左:市長役のジェイミー・フォックス、右:アニー役のクワベンジャネ・ウォレス
この映画の衝撃は二つあった。
ネタバレになるがその一つはアニーが字が読めなかったこと、もう一つは里親役のキャメロン・ディアスの落魄の演技が凄まじかったこと。
生活環境の悪さ、食事の貧弱さ、家具・什器の不潔感など貧困を描く手段はいろいろあるが人が公衆の前で字を読めないで逃げ出すという場面ほど衝撃的なものはない。
アニーを見ていて痛感した。
そのシーンが出現してアニーが字が読めないことの伏線がそれまでにいくつかあったことに気づく。
そして字が読めないことは割に長い時間ごまかして隠し通せるのが衝撃的であった。
映画の本質に関係ない識字率の大切さをあらためて思った。
貧困の極致にいたら字を読み書きする、学校へ行く、図書館があるといった環境からほど遠い。
キャメロン・ディアスは哀しいほどうまかった。
うまい中に42歳という年齢から容貌の衰えがあってそれはたとえば紅葉が地に落ちて濡れているような風情であって、作中の彼女も元は輝かしいスターでいまは落ちぶれている役である。

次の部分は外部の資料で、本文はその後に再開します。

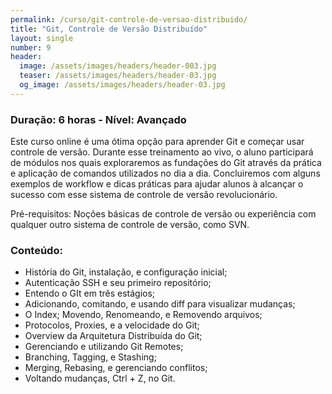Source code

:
 ```yaml
---
permalink: /curso/git-controle-de-versao-distribuido/
title: "Git, Controle de Versão Distribuído"
layout: single
number: 9
header:
  image: /assets/images/headers/header-003.jpg
  teaser: /assets/images/headers/header-03.jpg
  og_image: /assets/images/headers/header-03.jpg
---
```


### Duração: 6 horas - Nível: Avançado

Este curso online é uma ótima opção para aprender Git e começar usar controle de versão. Durante esse treinamento ao vivo, o aluno participará de módulos nos quais exploraremos as fundações do Git através da prática e aplicação de comandos utilizados no dia a dia. Concluiremos com alguns exemplos de workflow e dicas práticas para ajudar alunos à alcançar o sucesso com esse sistema de controle de versão revolucionário.

Pré-requisitos: Noções básicas de controle de versão ou experiência com qualquer outro sistema de controle de versão, como SVN.

### Conteúdo:

- História do Git, instalação, e configuração inicial;
- Autenticação SSH e seu primeiro repositório;
- Entendo o GIt em três estágios;
- Adicionando, comitando, e usando diff para visualizar mudanças;
- O Index; Movendo, Renomeando, e Removendo arquivos;
- Protocolos, Proxies, e a velocidade do Git;
- Overview da Arquitetura Distribuída do Git;
- Gerenciando e utilizando Git Remotes;
- Branching, Tagging, e Stashing;
- Merging, Rebasing, e gerenciando conflitos;
- Voltando mudanças, Ctrl + Z, no Git.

アニーら複数の少女たちの里親で毎日どなり散らしている。
その表情はシンデレラをいじめるまま母のように板についていて、やり手婆、女衒、家政婦の元締め、客がつかなくなった娼婦、引退直前のストリッパーなどなど、あらゆる汚れ役をこなせそうに表情が冴えわたった。
キャメロンの目の色、顔のつくり、皺の発生のしかたなどすべてがよごれ役の道を示唆していて哀しかった。けれど演技が冴えた。
金髪美人系白人の落魄のひとつのパターンをキャメロンは端的に示していて、これはメリル・ストリープ65歳にはない落魄感。ニコール・キッドマン47歳にも崩れゆく退廃感はない。
キャメロンは確実に魔女への道を歩んでいる。
この女優が次に何を演じるかえらく興味が湧いた。